_WHAT THE EXERCISE ASKS_: Copy every line of the records that includes the word "like".

Rendered images with source text:
▬▬▬▬▬▬

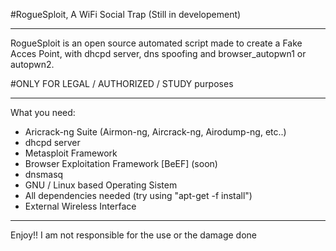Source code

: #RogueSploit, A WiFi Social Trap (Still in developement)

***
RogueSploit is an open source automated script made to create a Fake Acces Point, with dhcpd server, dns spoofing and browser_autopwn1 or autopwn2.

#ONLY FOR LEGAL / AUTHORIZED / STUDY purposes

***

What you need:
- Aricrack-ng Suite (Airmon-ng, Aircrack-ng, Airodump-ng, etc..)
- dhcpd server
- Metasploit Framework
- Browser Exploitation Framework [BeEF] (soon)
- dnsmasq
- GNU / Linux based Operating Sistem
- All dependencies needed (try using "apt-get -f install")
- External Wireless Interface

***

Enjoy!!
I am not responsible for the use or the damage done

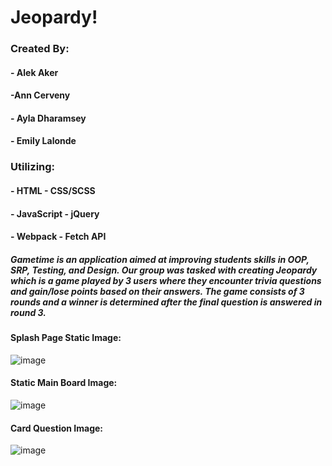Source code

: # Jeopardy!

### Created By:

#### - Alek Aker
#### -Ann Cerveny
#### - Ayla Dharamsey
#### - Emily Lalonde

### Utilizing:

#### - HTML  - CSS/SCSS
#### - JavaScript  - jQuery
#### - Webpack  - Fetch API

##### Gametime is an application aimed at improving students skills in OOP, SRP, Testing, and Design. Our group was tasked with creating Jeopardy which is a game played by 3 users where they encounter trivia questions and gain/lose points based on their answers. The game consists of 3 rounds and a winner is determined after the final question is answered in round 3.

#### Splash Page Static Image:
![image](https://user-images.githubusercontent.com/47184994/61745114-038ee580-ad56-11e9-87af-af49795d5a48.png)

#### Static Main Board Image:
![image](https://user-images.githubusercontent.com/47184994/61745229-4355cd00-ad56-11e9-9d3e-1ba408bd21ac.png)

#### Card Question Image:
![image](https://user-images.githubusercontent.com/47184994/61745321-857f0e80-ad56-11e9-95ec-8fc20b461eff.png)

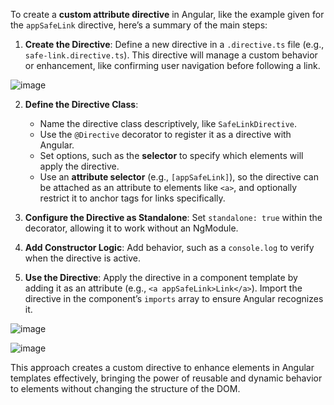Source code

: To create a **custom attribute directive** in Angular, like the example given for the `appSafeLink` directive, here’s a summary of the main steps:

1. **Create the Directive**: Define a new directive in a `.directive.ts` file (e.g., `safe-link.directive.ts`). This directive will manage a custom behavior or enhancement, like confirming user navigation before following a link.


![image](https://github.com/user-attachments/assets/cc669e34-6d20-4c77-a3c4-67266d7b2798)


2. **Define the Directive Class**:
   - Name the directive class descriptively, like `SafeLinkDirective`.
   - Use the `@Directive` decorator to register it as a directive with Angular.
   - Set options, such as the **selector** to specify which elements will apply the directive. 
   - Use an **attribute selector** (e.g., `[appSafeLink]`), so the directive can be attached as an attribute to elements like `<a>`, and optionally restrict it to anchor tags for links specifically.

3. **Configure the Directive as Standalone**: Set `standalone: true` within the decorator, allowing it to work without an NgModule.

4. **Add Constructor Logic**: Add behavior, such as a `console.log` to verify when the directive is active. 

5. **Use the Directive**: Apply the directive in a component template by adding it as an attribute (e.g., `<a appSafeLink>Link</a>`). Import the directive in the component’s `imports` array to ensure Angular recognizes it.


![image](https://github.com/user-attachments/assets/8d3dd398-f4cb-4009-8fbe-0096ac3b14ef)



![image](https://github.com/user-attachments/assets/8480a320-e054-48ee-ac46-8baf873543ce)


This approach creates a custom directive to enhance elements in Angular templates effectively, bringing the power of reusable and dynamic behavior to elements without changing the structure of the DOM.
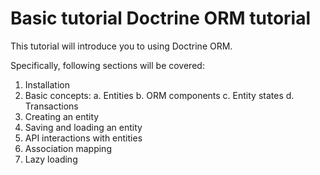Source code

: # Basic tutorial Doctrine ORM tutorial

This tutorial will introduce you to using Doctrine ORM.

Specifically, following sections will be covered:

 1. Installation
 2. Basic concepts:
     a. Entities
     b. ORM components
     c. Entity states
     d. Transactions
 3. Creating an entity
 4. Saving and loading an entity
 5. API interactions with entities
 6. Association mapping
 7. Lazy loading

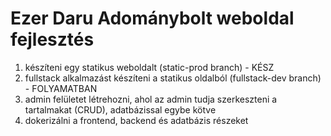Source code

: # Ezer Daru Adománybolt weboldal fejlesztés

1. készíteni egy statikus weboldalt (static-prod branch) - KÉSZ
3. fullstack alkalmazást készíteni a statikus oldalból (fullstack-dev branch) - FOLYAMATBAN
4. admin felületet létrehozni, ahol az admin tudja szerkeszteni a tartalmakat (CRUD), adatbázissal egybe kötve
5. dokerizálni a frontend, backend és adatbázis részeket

▬▬▬▬▬▬

_ANSWER FOR THIS EXERCISE_:
: To create a **custom attribute directive** in Angular, like the example given for the `appSafeLink` directive, here’s a summary of the main steps:
1. **Create the Directive**: Define a new directive in a `.directive.ts` file (e.g., `safe-link.directive.ts`). This directive will manage a custom behavior or enhancement, like confirming user navigation before following a link.
   - Name the directive class descriptively, like `SafeLinkDirective`.
   - Use an **attribute selector** (e.g., `[appSafeLink]`), so the directive can be attached as an attribute to elements like `<a>`, and optionally restrict it to anchor tags for links specifically.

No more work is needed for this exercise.